The present disclosure may buffer all matrix elements in the first matrix in the second register of each compute unit with one clock cycle.

S301, providing each matrix element in the second matrix to each computing unit according to a second preset direction.

Optionally, the second preset direction in the present disclosure may be the z direction. It is assumed that the second matrix b can be expressed as follows:

The 16 data of b00 to b33 are supplied to the calculation unit shown in fig. 4 and 5 as follows:

b00 is provided to a second register of the computing units m000, m100, m200 and m 300;

b01 is provided to a second register of the computing units m001, m101, m201 and m 301;

b02 is provided to a second register of the computing units m002, m102, m202 and m 302;

b03 is provided to a second register of the calculation units m003, m103, m203 and m 303;

b10 is provided to a second register of the computing units m010, m110, m210 and m 310;

b11 is supplied to the second registers of the calculation units m011, m111, m211, and m 311;

b12 is provided to a second register of the calculation units m012, m112, m212 and m 312;

b13 is supplied to the second registers of the calculation units m013, m113, m213 and m 313;

b20 is provided to a second register of the calculation units m020, m120, m220 and m 320;

b21 is provided to a second register of the calculation units m021, m121, m221 and m 321;

b22 is provided to a second register of the calculation units m022, m122, m222 and m 322;

b23 is provided to a second register of the calculation units m023, m123, m223 and m 323;

b30 is provided to a second register of the calculation units m030, m130, m230 and m 330;

b31 is provided to a second register of the calculation units m031, m131, m231 and m 331;

b32 is provided to a second register of the computing units m032, m132, m232 and m 332;

b33 is provided to the second registers of the calculation units m033, m133, m233 and m 333.

The present disclosure may provide all matrix elements in the second matrix to each computing unit separately using one clock cycle.

S302, performing third operation on matrix elements in a second register of each calculation unit and the matrix elements transmitted according to a second preset direction, performing fourth operation on third operation results and output of corresponding calculation units in the previous row, and outputting fourth operation results.

Optionally, the present disclosure may perform multiplication operation on matrix elements in the second register of each computing unit and matrix elements transmitted according to the second preset direction, where each computing unit may obtain a multiplication operation result.
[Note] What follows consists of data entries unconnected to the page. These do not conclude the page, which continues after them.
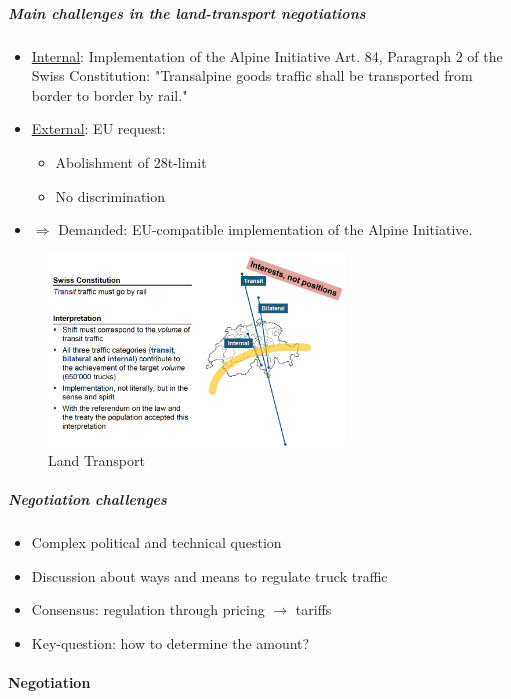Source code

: \subparagraph{Main challenges in the land-transport negotiations}

\begin{itemize}
    \item \underline{Internal}: Implementation of the Alpine Initiative Art. 84, Paragraph
        $2$ of the Swiss Constitution: "Transalpine goods traffic shall be
        transported from border to border by rail."
    \item \underline{External}: EU request:
        \begin{itemize}
            \item Abolishment of $28$t-limit
            \item No discrimination
        \end{itemize}
    \item $\Rightarrow$ Demanded: EU-compatible implementation of the
        Alpine Initiative.
\end{itemize}

\begin{figure}[h]
    \centering
    \includegraphics[width=0.7\textwidth]{Pictures/EU_CH_land_transport.png}
    \caption{Land Transport}
\end{figure}

\subparagraph{Negotiation challenges}

\begin{itemize}
    \item Complex political and technical question
    \item Discussion about ways and means to regulate truck traffic
    \item Consensus: regulation through pricing $\rightarrow$ tariffs
    \item Key-question: how to determine the amount?
\end{itemize}

\paragraph{Negotiation}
Each of the calculation units in the present disclosure may perform an addition operation on the multiplication operation result outputted by it and the output of the corresponding calculation unit in the previous row thereof (if one calculation unit does not have the previous row, the calculation unit may directly output the multiplication operation result thereof), so that the present disclosure may obtain matrix multiplication operation results of the first matrix and the second matrix.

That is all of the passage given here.